**Records supplied:**
# # # # # # #
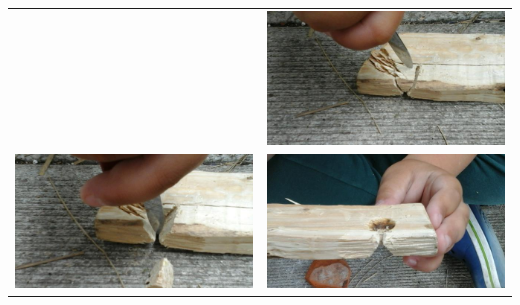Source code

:\documentclass[a4paper, handout]{beamer}
\begin{document}
\begin{frame}
\begin{tabular}{ c c }
		&
		\includegraphics[scale=0.15]{inkeping-4}
		\\
		\includegraphics[scale=0.15]{inkeping-5}
		&
		\includegraphics[scale=0.15]{inkeping-6}
		\\
	\end{tabular}
\end{frame}
\end{document}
# # # # # # #
**Exercise details:** Since the pictures don't belong in the copy, copy only the rest of the entries above exactly.

**Response box:**
Source code

:\documentclass[a4paper, handout]{beamer}
\begin{document}
\begin{frame}
\begin{tabular}{ c c }
		&
		\includegraphics[scale=0.15]{inkeping-4}
		\\
		\includegraphics[scale=0.15]{inkeping-5}
		&
		\includegraphics[scale=0.15]{inkeping-6}
		\\
	\end{tabular}
\end{frame}
\end{document}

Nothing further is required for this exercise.